*** RECORDS FOR THE EXERCISE ***

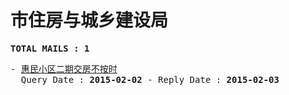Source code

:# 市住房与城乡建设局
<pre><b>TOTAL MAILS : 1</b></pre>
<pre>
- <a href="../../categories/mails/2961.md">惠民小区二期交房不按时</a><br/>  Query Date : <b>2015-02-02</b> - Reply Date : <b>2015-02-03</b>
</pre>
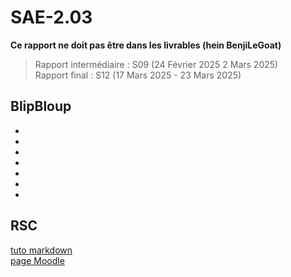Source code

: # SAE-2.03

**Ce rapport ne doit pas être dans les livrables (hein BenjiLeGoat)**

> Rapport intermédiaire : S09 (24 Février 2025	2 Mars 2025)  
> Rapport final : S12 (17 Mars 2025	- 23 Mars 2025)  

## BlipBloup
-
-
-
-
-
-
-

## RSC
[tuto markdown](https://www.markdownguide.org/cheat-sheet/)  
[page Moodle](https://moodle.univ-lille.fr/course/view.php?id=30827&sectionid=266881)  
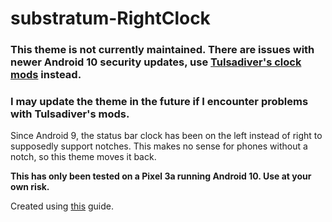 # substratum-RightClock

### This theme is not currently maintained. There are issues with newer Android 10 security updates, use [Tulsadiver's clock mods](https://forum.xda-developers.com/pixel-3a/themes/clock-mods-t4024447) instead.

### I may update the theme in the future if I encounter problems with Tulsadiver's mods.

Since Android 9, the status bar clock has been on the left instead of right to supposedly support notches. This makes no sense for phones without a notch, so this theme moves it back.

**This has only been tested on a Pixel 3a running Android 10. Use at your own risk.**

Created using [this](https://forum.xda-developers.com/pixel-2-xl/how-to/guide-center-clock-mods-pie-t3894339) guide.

*** End of RECORDS FOR THE EXERCISE ***
*** RECORDS FOR THE EXERCISE ***

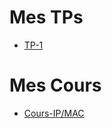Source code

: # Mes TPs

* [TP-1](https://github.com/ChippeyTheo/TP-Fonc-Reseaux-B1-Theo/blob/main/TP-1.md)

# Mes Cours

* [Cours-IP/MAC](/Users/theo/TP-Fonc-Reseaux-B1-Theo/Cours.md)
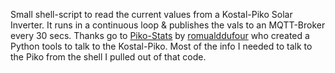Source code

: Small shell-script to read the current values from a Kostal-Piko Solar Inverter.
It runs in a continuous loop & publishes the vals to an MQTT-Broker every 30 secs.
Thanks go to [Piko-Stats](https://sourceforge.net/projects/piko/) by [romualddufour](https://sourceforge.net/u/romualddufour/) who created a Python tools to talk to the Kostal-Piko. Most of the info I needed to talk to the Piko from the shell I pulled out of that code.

*** End of RECORDS FOR THE EXERCISE ***
*** RECORDS FOR THE EXERCISE ***

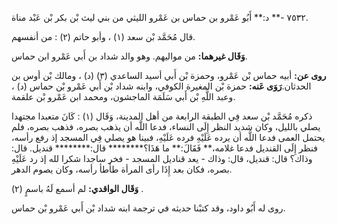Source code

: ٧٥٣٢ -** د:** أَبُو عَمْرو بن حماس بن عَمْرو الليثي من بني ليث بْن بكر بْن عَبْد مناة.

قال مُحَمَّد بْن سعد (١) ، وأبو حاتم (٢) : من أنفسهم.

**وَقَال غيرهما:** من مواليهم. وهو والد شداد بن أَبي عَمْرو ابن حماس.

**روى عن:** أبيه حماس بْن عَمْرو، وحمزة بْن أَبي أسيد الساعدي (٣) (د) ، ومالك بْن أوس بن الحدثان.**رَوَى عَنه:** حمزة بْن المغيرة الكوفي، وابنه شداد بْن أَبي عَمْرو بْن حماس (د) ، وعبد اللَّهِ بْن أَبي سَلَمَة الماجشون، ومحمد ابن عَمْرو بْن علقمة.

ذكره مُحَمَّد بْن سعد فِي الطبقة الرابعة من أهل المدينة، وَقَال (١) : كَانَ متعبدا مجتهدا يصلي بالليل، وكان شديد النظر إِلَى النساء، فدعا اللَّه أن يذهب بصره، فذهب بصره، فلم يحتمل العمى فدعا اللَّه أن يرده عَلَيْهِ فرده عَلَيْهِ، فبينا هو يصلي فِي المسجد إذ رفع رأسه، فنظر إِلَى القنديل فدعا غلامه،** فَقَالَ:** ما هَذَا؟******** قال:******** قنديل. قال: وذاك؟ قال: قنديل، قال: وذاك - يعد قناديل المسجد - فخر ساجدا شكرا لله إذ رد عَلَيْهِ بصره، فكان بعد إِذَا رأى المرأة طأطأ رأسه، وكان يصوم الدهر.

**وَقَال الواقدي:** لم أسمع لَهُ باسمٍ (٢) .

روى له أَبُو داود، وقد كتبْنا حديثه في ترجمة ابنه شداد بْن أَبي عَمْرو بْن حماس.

*** End of RECORDS FOR THE EXERCISE ***

# WHAT NEEDS TO BE DONE
Filter the records above for lines containing the word "Mars", and copy those lines.

# TASK RESPONSE
> Rapport intermédiaire : S09 (24 Février 2025	2 Mars 2025)  
> Rapport final : S12 (17 Mars 2025	- 23 Mars 2025)  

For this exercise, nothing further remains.